- Directed by: Hal Walker
- Screenplay by: Cy Howard Parke Levy
- Produced by: Hal B. Wallis
- Starring: John Lund Marie Wilson Diana Lynn Dean Martin Jerry Lewis
- Cinematography: Lee Garmes
- Edited by: Warren Low
- Music by: Leigh Harline
- Distributed by: Paramount Pictures
- Release date: May 31, 1950;
- Running time: 90 minutes
- Country: United States
- Language: English
- Box office: $2.4 million (US rentals) 10,530 admissions (France)

= My Friend Irma Goes West =

1950 film by Hal Walker

My Friend Irma Goes West is a 1950 American comedy film directed by Hal Walker and based on the radio show My Friend Irma. It stars the comedy team of Dean Martin and Jerry Lewis. The film is a sequel to My Friend Irma (1949) and was released on May 31, 1950 by Paramount Pictures.

==Plot==
Con artist Al is trying to promote Steve Laird's career. Steve is booked by a local television station and is spotted by a film producer. He is offered a contract and heads to Hollywood along with friends Irma, Jane and Seymour.
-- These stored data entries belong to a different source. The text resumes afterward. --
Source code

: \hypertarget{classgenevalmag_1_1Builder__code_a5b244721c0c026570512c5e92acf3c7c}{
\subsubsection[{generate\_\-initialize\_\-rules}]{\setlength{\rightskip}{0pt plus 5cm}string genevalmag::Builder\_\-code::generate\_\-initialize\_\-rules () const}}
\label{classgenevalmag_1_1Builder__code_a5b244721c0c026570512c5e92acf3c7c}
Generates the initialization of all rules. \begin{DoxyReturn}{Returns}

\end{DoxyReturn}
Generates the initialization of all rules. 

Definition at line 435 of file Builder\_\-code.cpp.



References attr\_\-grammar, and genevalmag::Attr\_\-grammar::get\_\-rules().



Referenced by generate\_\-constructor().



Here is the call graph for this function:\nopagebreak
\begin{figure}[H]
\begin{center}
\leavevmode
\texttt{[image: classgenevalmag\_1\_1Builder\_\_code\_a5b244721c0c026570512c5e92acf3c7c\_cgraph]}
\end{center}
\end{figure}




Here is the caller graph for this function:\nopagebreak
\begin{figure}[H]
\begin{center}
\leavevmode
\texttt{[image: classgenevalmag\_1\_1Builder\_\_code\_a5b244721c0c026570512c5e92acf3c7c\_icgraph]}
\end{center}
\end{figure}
The trip ends suddenly when the producer is discovered to be an escaped lunatic. Al tries to set things straight by taking the gang to Las Vegas to work at a casino, where Irma causes havoc by wrecking a rigged roulette wheel. She is kidnapped and held for ransom until Al can raise $50,000.

Seymour, dressed as an Indian brave, locates Irma and rescues her. The publicity received during the entire incident brings a motion-picture offer for Irma and Seymour.

==Cast==
- John Lund as Al
- Marie Wilson as Irma Peterson
- Diana Lynn as Jane Stacy
- Dean Martin as Steve Laird
- Jerry Lewis as Seymour
- Corinne Calvet as Yvonne Yvonne
- Lloyd Corrigan as Sharpie Corrigan
- Gregg Palmer as Ambulance attendant
- Don Porter as Mr. Brent

==Production==
My Friend Irma Goes West was filmed from January 31 through March 18, 1950. It was the second Martin and Lewis film to be released, preceding At War with the Army, which had been produced before My Friend Irma Goes West but was not released until December 1950.

==Reception==
In a contemporary review for The New York Times, critic Thomas M. Pryor wrote: "Jerry Lewis, the slight, abject, elastic young man, and his straight-man-accomplice with the velvety baritone singing voice, Dean Martin, are responsible for about ninety-nine and nine-tenths of the fun ... There is a marked reduction in the quality of the show when Martin and Lewis are off the screen and sometimes even they are victimized by the silly script. However, M. & L. are in there pitching most of the time and most of the time they are in top form. ... Without them, the film would not add up to anything. The story is a nondescript affair ... it's the interpretation that stirs up the fun in 'My Friend Irma Goes West.'"

==Home media==
My Friend Irma Goes West has been released twice on DVD. It was originally released as part of a two-film collection with My Friend Irma on October 25, 2005. It was also included in an eight-film DVD set, the Dean Martin and Jerry Lewis Collection: Volume One, released on October 31, 2006.